CKD Severity Linked to Low BMD, Hip Fracture, and Mortality
The risk of dying following a hip fracture was 6.5 times higher for patients with severe CKD than for those with normal kidney function or mild CKD.
SAN DIEGO—Bone mineral density (BMD) can predict hip fracture in chronic kidney disease (CKD) patients, according to research findings presented at Kidney Week. Furthermore, end-stage renal disease (ESRD) patients who experience hip fracture have higher risks of early death compared with patients with normal kidney function or mild CKD.
Farsad Afshinnia, MD, of the University of Michigan in Ann Arbor, and his team examined bone densitometry results, clinical data, and laboratory values for 25,109 mostly Caucasian CKD patients (average age 61 years; 80% female) from the university's health system. More than 20,000 patients had stage 1 or 2 CKD; 4,223 had stage 3; 293, stage 4; and 83, stage 5. Deficient bone mineralization was defined as 2.5 or less standard deviations below the average peak bone mass of young healthy adults.
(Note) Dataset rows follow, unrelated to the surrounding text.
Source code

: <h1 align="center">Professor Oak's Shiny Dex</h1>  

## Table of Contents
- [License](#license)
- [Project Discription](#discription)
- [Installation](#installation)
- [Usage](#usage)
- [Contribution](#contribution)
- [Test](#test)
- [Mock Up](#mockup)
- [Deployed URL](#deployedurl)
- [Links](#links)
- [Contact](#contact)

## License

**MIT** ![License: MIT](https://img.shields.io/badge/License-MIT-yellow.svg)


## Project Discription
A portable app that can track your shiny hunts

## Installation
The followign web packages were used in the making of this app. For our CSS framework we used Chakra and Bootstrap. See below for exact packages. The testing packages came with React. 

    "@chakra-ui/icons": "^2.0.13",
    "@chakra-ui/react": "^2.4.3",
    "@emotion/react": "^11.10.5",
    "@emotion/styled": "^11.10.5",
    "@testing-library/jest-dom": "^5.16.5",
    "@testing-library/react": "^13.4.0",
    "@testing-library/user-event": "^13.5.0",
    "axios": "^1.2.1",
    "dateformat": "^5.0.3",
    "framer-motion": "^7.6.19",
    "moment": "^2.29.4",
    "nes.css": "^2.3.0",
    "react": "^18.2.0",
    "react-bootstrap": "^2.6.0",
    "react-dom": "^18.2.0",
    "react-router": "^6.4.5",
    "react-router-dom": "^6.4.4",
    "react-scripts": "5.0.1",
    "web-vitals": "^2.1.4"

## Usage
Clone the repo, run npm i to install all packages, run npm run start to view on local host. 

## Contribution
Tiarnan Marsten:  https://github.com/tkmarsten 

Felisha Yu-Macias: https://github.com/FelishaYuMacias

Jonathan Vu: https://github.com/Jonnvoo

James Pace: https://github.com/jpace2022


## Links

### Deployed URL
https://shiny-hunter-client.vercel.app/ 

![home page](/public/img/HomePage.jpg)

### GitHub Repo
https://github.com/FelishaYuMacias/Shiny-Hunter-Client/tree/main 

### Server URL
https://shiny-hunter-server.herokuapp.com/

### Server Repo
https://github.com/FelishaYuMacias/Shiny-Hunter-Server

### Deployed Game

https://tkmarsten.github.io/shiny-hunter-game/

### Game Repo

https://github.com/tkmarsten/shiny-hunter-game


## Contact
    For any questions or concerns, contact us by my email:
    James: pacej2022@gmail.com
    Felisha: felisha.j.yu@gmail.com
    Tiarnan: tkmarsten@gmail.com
A higher proportion of stage 5 CKD patients (27.7%) had deficient mineralization in the hip than stage 1 or 2 patients (6.4%). Hip fracture also occurred in more stage 5 than stage 1 or 2 patients (9.6% vs. 1.9%). Having severe CKD (stage 4 or 5) was associated with more than twice the odds of deficient mineralization in the hip and more than 1.5 times the odds of hip fracture, compared with the earliest stages of CKD.
Of 544 patients with hip fracture, 22.4% died. When researchers adjusted for age and co-existing illnesses, they determined the risk of mortality after hip fracture was 6.5 times higher in stage 5 CKD patients (estimated glomerular filtration rate below 15 mL/min/1.73m2), compared with patients with normal kidney function or mild CKD (eGFR above 60 mL/min/1.73m2).
“Bone densitometry may have clinical utility in risk stratification and identification of patients at high risk of fracture and poor outcomes,” Dr. Afshinnia told Renal & Urology News. “A limitation of densitometry for CKD populations is its inability to differentiate osteoporosis from subtypes of renal osteodystrophy.” Upon identification of at-risk patients, clinicians should conduct individualized assessments and make clinical decisions based on patients' conditions, he suggested. “Further clinical studies are required to delineate the rule of densitometry along with other clinical and laboratory measures in the management of CKD patients.”